* Task objective *
Look below and pull out each line with the word "been".

* Input records *
------------------------
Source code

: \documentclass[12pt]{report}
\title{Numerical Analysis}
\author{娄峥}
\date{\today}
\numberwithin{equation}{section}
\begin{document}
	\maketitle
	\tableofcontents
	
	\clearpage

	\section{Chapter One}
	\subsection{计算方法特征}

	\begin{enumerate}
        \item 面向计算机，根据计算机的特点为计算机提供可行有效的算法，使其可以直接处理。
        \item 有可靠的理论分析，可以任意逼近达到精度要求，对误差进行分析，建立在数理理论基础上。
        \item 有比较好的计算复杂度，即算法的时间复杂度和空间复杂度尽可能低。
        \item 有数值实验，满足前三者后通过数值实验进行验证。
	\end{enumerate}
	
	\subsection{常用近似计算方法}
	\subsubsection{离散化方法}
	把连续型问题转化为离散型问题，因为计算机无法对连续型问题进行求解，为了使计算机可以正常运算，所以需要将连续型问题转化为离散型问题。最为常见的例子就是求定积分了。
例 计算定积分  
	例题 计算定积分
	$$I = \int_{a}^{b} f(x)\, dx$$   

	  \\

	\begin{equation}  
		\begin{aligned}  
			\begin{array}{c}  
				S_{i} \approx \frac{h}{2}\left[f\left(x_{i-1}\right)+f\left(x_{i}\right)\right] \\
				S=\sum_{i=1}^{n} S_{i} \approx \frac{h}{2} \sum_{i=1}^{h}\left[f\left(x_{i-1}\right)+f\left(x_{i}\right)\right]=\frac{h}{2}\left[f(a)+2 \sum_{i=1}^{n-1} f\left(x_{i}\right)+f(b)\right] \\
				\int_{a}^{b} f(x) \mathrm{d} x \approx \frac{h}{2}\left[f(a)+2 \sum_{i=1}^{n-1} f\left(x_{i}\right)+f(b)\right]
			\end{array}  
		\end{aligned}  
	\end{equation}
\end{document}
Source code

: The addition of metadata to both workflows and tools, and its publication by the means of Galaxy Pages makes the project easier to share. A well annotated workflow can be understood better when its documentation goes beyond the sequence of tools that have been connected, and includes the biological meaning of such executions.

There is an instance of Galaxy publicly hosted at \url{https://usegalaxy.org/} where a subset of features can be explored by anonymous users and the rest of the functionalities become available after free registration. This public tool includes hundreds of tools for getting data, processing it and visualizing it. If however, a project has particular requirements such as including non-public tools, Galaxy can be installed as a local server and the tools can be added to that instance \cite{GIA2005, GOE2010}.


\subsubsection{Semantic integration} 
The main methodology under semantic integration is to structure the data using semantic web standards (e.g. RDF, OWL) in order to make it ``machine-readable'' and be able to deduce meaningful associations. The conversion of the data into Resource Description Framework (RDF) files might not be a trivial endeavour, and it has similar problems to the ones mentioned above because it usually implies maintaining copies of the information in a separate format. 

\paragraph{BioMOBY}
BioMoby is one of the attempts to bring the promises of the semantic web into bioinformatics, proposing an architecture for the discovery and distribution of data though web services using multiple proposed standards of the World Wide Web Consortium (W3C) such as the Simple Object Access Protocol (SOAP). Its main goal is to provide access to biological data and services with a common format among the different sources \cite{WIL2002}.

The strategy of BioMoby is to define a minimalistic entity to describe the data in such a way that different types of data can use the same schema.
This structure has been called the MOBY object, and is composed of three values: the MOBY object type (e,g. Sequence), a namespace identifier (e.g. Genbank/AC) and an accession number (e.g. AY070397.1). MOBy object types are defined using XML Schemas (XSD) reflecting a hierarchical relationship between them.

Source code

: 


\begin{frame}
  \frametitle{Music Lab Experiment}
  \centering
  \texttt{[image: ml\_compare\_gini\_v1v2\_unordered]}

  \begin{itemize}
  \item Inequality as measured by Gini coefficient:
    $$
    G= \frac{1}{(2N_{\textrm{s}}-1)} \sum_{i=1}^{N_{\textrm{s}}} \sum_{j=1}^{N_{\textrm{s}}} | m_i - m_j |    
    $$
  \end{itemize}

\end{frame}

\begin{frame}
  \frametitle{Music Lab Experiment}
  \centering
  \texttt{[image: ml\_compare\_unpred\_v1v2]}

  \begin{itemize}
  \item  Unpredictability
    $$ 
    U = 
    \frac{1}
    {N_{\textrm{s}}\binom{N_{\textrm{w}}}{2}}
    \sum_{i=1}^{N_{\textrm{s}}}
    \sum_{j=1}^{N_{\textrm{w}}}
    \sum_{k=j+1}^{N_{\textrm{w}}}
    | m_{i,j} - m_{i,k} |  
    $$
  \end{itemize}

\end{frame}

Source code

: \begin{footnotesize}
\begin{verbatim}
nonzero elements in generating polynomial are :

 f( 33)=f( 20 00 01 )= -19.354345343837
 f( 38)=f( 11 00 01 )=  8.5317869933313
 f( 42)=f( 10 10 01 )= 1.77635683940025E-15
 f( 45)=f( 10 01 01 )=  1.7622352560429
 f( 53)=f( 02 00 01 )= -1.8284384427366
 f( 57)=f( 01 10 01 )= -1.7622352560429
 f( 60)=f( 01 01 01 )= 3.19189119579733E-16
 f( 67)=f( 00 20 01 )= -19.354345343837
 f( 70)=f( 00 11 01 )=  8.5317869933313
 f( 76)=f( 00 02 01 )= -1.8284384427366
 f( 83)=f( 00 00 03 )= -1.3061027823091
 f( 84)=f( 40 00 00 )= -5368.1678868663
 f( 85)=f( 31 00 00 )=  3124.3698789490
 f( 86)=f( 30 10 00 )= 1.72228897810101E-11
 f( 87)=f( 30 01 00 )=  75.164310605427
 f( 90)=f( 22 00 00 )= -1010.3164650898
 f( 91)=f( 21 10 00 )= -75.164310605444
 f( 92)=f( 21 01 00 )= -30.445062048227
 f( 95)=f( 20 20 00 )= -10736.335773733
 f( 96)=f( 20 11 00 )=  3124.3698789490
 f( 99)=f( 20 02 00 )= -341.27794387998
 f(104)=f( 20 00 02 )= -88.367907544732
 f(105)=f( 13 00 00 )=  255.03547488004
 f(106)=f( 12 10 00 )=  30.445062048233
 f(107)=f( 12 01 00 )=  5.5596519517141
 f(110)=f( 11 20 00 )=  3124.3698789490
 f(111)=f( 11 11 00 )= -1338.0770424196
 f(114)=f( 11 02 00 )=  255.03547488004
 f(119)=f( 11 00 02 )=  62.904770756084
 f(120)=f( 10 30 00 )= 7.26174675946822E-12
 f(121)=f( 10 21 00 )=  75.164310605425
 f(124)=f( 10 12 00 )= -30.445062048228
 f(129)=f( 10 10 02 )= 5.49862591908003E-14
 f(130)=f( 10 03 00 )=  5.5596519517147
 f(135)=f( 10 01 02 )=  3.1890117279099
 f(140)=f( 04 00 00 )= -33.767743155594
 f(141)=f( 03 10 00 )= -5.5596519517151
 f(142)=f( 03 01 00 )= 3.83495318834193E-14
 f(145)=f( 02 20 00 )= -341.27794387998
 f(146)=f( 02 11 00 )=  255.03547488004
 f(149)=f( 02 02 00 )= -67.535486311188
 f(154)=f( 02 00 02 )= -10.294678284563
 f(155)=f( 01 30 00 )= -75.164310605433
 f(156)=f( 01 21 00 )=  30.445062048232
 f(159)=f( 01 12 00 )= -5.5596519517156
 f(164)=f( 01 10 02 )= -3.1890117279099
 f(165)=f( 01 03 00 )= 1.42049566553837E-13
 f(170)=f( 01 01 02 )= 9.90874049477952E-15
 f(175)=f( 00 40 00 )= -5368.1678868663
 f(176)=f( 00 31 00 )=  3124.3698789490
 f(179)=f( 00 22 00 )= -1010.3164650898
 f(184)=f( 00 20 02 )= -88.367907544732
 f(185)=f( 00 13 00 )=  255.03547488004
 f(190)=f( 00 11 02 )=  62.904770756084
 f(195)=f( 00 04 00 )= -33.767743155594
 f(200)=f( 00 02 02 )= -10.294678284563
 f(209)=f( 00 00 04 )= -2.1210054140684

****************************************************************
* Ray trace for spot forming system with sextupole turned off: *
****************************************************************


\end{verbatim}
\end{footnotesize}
------------------------
* Response to the exercise *
: The addition of metadata to both workflows and tools, and its publication by the means of Galaxy Pages makes the project easier to share. A well annotated workflow can be understood better when its documentation goes beyond the sequence of tools that have been connected, and includes the biological meaning of such executions.
This structure has been called the MOBY object, and is composed of three values: the MOBY object type (e,g. Sequence), a namespace identifier (e.g. Genbank/AC) and an accession number (e.g. AY070397.1). MOBy object types are defined using XML Schemas (XSD) reflecting a hierarchical relationship between them.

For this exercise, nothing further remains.